Research

My research focuses on three opportunities in the field of computational biology. First, novel machine learning methodology is needed to apply structured models incorporating biological prior knowledge to very large, dense feature spaces. Every experimental result captures a rich snapshot of cellular biological activity, and tens of thousands of such results can be mined to infer protein function, to predict new cellular pathways and regulatory networks, to design future experiments, and to target research and treatments to the causes of genetic disorders. Second, it is critical to apply these methods to human population data in a public health context; genome-wide association studies opened the door to personalized genomic medicine, but a tremendous amount of work remains to integrate available data and to understand the molecular mechanisms of genomic variation as they contribute to disease. Finally, microbial populations are of particular interest to me, as very few computational tools exist to describe the biological functionality of these communities at a systems level. Low-cost sequencing is just beginning to provide data on microfloral communities, and computational techniques are necessary to augment these metagenomic profiles with functional data from model organisms and to summarize community complexity in terms of overarching systemic functions and host interactions.


Areas of interest

The primary focus of my current research is the development of systems for large scale biological data mining. This is particularly applicable to higher organisms and metagenomic communities, where large (effective) genomes and complex regulatory and signaling networks can be untangled by the integration of many diverse datasets. In tandem with these large scale methods, my lab has developed targeted mechanistic modeling techniques that leverage specific, non-high-throughput experimental results to understand, for example, the regulation of cellular growth. In all cases, we have implemented these systems in practical software available to the bioinformatic and biological communities.

Human functional genomics

I have developed and implemented a probabilistic system integrating ~30,000 publicly available experimental results (>100GB of data) to predict protein function, functional relationships, cross-talk among pathways and processes, and disease involvement in human beings. This required new methods for the exploration and statistical analysis of large, dense, weighted graphs, in addition to solving the machine learning and software engineering challenges of efficiently processing this amount of data. The resulting process of functional mapping can be applied in a variety of biological settings to direct experimenters to under-annotated functional areas or to discover functional similarities among genomic datasets. A system incorporating these algorithms, called HEFalMp (Human Experimental/Functional Mapper), provides a web site through which biologists can query genes, processes, and diseases of specific interest. In collaboration with Hilary Coller (Princeton Mol. Bio.), we have confirmed the resulting predicted involvements of several proteins in the process of autophagy in human fibroblasts.

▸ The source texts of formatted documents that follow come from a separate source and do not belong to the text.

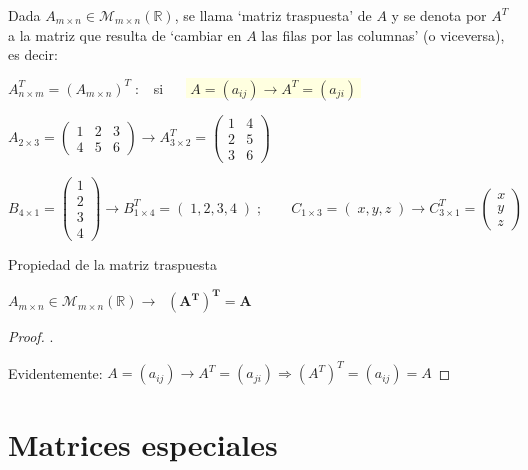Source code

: \begin{defi} Dada $A_{m\times n}\in \mathcal M_{m\times n}(\mathbb R)$, se llama `matriz traspuesta' de $A$ y se denota por $A^T$ a la matriz que resulta de `cambiar en $A$ las filas por las columnas' (o viceversa), es decir:

$A^T_{n\times m} = (A_{m\times n})^T\; :\;  \; $ si  $\quad$ \colorbox{LightYellow}{$\boxed{ \; A=(a_{ij}) \to A^T=(a_{ji})\; }$	}
\end{defi}

\begin{ejem}
$A_{2\times 3}=\left( \begin{matrix} 1 & 2 & 3 \\ 4 & 5 & 6 \end{matrix} \right)	 \to A^T_{3\times 2}= \left( \begin{matrix} 1 & 4 \\ 2 & 5 \\ 3 & 6 \end{matrix} \right)	 $

\noindent \small{$B_{4\times 1}=\left( \begin{matrix} 1 \\ 2 \\ 3 \\ 4 \end{matrix} \right) \to B^T_{1\times 4}= (\;1,2,3,4 \; ) \; ; \qquad C_{1\times 3}= (\;x,y,z \;) \to C^T_{3\times 1}=\left( \begin{matrix} x \\ y \\ z \end{matrix} \right)$}
\end{ejem}

\begin{prop}{Propiedad de la matriz traspuesta}
\label{propo1}

$A_{m\times n}\in \mathcal M_{m\times n}(\mathbb R) \to\; \boxed{\; \boldsymbol{ (A^T)^T=A}\; } $ 	
\end{prop}

\begin{proof}.

Evidentemente: $A=(a_{ij}) \to A^T=(a_{ji}) \Rightarrow (A^T)^T=(a_{ij})=A$	
\end{proof}


\section{Matrices especiales}

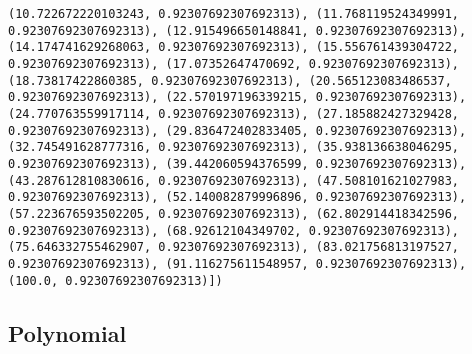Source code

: \documentclass[11pt]{article}
\begin{document}
\begin{Verbatim}[commandchars=\\\{\}]
(10.722672220103243, 0.92307692307692313), (11.768119524349991, 0.92307692307692313), (12.915496650148841, 0.92307692307692313), (14.174741629268063, 0.92307692307692313), (15.556761439304722, 0.92307692307692313), (17.07352647470692, 0.92307692307692313), (18.73817422860385, 0.92307692307692313), (20.565123083486537, 0.92307692307692313), (22.570197196339215, 0.92307692307692313), (24.770763559917114, 0.92307692307692313), (27.185882427329428, 0.92307692307692313), (29.836472402833405, 0.92307692307692313), (32.745491628777316, 0.92307692307692313), (35.938136638046295, 0.92307692307692313), (39.442060594376599, 0.92307692307692313), (43.287612810830616, 0.92307692307692313), (47.508101621027983, 0.92307692307692313), (52.140082879996896, 0.92307692307692313), (57.223676593502205, 0.92307692307692313), (62.802914418342596, 0.92307692307692313), (68.92612104349702, 0.92307692307692313), (75.646332755462907, 0.92307692307692313), (83.021756813197527, 0.92307692307692313), (91.116275611548957, 0.92307692307692313), (100.0, 0.92307692307692313)])

    \end{Verbatim}

    \hypertarget{polynomial}{%
\subsection{Polynomial}\label{polynomial}}
\end{document}
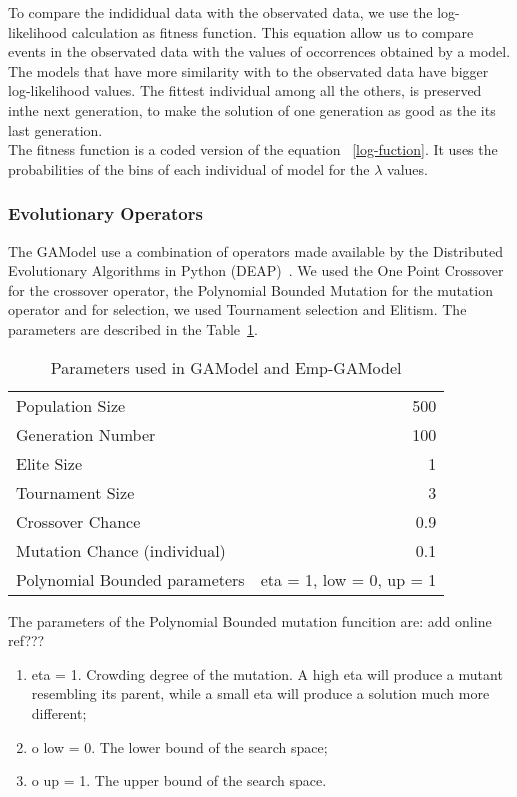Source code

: To compare the indididual data with the observated data, we use the log-likelihood calculation as fitness function. This equation allow us to compare events in the observated data with the values of occorrences obtained by a model. The models that have more similarity with to the observated data have bigger log-likelihood values. The fittest individual among all the others, is preserved inthe next generation, to make the solution of one generation as good as the its last generation.\\

The fitness function is a coded version of the equation ~\ref{log-fuction}. It uses the probabilities of the bins of each individual of model for the $\lambda$ values.\\

\subsubsection{Evolutionary Operators}\label{gaOperators}
The GAModel use a combination of operators made available by the Distributed Evolutionary Algorithms in Python (DEAP)~\cite{DeRainville}. We used the One Point Crossover for the crossover operator, the Polynomial Bounded Mutation for the mutation operator and for selection, we used Tournament selection and Elitism. The parameters are described in the Table~\ref{GAParameters}.

\begin{table}[!ht]
  \caption{Parameters used in GAModel and Emp-GAModel}
  \label{GAParameters}
  \begin{center}
  \begin{tabular}{|l|r|}
    \hline
    Population Size & 500\\
    Generation Number & 100\\
    Elite Size & 1\\
    Tournament Size & 3\\
    Crossover Chance & 0.9\\
    Mutation Chance (individual) & 0.1\\
	Polynomial Bounded parameters & eta = 1, low = 0, up = 1\\
    \hline    
  \end{tabular}
  \end{center}
\end{table}

The parameters of the Polynomial Bounded mutation funcition are: add online ref???
\begin{enumerate}
\item eta = 1. Crowding degree of the mutation. A high eta will produce a mutant resembling its parent, while a small eta will produce a solution much more different;
\item o low = 0. The lower bound of the search space;
\item o up = 1. The upper bound of the search space.
\end{enumerate}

Linear models of gene expression

I have developed a statistical linear model that describes the S. cerevisiae transcriptional response to changes in cellular growth rate, in collaboration with Edo Airoldi (Harvard Statistics) and David Botstein (Princeton Mol. Bio.) In addition to describing which portions of the genome are regulated with respect to growth rate, this model can be applied to new microarray data to predict the growth rate of the originating culture. This allows the inference of growth rates at instantaneous time scales not measurable by standard experimental techniques, and the model is robust to changes in growth conditions, microarray platform, and organism, as I have also successfully applied it to S. bayanus and Schz. pombe. I am currently working with Maitreya Dunham (U. Washington Genome Sci.) to create a more sophisticated computational model to capture the changes in gene regulation induced by aneuploidy.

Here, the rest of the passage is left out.